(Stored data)
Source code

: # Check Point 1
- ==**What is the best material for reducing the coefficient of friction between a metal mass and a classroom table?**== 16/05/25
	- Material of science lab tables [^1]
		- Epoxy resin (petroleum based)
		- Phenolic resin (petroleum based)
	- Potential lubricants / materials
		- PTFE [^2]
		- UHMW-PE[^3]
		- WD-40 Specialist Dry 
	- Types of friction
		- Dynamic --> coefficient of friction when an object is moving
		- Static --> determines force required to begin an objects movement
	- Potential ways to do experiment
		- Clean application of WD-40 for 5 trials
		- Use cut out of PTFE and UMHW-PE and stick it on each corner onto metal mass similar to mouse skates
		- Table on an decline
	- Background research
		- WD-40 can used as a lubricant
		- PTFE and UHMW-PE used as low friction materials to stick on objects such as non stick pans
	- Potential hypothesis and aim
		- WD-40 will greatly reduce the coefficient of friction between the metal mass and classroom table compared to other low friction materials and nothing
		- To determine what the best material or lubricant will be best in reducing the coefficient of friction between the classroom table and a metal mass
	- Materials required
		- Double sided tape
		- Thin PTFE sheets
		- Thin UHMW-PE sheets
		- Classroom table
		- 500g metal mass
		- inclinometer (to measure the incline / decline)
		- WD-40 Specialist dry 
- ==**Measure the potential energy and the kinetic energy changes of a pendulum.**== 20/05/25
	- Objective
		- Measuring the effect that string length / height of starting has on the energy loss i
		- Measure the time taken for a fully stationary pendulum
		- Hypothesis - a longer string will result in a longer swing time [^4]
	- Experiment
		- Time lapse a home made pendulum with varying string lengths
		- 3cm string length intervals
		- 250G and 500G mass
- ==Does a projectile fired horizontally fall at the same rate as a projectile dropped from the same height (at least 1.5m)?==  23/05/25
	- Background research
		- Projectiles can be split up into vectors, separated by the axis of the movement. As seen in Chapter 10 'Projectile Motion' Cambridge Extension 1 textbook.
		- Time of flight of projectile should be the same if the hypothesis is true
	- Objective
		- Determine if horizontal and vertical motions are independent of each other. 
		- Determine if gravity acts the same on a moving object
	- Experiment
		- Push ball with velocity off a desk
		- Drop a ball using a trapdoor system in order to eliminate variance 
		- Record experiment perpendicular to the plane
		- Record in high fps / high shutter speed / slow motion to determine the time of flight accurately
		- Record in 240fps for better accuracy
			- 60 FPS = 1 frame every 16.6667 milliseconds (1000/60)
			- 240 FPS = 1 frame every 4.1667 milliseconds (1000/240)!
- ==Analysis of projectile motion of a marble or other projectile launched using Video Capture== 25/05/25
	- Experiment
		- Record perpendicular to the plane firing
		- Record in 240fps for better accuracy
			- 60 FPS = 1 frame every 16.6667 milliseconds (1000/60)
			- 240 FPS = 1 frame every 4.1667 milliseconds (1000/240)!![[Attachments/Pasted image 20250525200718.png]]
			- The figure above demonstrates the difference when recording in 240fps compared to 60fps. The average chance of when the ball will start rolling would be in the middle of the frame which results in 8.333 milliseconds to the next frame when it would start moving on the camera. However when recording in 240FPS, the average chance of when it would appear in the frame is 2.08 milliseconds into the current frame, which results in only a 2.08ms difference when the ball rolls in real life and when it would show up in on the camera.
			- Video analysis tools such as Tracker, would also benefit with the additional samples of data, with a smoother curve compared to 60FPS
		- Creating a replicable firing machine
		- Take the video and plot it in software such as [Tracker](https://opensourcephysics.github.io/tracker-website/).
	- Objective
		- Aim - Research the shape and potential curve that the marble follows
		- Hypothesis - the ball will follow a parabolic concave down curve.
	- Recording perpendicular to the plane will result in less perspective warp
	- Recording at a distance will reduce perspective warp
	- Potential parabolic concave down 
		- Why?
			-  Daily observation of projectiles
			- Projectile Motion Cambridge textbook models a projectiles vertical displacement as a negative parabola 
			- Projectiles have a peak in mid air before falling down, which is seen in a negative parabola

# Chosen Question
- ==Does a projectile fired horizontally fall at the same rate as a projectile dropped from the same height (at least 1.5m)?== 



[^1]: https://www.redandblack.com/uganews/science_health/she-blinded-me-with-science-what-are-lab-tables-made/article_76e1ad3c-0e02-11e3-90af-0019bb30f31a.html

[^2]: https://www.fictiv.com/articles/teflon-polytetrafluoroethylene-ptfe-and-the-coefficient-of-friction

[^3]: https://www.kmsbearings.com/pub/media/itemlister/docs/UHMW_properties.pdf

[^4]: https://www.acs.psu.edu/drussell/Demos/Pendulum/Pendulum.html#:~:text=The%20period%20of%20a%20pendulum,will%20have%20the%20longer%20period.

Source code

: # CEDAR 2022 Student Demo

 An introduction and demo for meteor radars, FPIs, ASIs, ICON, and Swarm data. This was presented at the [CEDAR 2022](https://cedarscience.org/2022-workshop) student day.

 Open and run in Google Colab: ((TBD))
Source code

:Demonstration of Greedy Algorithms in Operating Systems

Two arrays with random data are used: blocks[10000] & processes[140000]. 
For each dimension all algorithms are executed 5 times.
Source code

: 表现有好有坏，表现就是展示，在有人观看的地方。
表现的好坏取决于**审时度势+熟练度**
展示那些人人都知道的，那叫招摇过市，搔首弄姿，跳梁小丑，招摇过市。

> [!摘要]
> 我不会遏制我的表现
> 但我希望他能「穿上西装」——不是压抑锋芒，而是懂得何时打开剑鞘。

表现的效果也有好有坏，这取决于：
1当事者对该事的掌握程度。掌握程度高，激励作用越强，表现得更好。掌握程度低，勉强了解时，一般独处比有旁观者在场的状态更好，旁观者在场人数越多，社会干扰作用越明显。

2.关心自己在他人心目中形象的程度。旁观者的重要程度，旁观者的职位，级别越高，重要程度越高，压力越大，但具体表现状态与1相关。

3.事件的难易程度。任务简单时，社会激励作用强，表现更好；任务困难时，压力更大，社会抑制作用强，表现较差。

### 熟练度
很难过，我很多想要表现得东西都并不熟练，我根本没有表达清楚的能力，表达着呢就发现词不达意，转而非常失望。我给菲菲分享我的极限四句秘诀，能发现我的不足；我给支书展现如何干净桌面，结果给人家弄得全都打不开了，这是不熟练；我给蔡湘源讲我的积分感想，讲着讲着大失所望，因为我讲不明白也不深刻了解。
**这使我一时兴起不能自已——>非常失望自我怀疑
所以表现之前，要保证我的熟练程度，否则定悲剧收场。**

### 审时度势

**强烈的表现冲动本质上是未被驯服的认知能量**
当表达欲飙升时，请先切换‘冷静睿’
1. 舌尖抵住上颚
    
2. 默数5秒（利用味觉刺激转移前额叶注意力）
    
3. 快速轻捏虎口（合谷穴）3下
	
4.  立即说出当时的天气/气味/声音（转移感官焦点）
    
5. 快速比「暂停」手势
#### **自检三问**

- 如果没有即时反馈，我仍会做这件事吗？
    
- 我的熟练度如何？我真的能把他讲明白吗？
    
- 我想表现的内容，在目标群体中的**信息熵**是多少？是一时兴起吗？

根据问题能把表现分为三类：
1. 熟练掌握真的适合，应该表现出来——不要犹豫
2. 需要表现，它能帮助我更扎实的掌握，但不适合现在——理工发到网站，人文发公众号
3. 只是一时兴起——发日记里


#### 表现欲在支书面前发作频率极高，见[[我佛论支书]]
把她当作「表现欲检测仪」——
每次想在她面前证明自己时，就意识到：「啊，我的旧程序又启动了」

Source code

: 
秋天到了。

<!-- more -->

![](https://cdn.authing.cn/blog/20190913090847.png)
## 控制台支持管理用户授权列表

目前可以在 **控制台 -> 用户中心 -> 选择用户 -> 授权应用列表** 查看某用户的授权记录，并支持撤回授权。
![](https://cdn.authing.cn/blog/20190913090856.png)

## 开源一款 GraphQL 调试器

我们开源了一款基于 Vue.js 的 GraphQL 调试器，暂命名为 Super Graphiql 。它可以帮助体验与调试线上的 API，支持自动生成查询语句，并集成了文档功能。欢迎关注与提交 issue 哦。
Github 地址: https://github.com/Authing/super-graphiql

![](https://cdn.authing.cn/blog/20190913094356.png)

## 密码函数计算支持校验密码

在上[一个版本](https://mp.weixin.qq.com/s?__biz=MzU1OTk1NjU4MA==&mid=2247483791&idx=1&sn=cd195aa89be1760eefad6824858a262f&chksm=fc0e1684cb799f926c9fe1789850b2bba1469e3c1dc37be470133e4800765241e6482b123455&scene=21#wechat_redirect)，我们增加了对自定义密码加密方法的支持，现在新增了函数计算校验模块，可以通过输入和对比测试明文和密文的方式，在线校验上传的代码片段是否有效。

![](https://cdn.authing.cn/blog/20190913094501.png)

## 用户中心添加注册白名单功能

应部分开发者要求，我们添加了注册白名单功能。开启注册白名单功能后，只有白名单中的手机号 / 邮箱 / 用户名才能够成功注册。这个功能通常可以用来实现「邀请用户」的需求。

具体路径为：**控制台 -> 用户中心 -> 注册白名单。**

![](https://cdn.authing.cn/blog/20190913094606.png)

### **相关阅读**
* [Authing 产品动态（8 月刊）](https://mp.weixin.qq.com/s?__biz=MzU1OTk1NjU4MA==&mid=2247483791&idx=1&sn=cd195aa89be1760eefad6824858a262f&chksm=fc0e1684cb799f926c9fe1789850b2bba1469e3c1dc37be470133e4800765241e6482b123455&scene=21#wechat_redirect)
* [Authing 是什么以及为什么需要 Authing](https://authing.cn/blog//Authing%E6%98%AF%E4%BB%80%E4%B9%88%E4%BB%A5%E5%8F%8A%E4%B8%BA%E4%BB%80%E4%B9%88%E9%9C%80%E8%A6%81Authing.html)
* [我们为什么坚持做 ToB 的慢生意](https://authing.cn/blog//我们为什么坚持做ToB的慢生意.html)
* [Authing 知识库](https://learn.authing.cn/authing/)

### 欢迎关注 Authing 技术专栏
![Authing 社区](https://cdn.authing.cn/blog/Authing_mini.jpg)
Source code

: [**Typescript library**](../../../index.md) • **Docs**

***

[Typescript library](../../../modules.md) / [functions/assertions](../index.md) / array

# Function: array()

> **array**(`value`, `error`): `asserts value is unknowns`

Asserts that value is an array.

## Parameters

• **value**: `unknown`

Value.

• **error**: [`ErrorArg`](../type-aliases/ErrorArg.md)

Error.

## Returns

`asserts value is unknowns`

Work instructions ▸
Please restate only the opening stretch of the records above: every line from the first through the one containing "- UHMW-PE[^3]", exactly as written.

Finished task ▸
Source code

: # Check Point 1
- ==**What is the best material for reducing the coefficient of friction between a metal mass and a classroom table?**== 16/05/25
	- Material of science lab tables [^1]
		- Epoxy resin (petroleum based)
		- Phenolic resin (petroleum based)
	- Potential lubricants / materials
		- PTFE [^2]
		- UHMW-PE[^3]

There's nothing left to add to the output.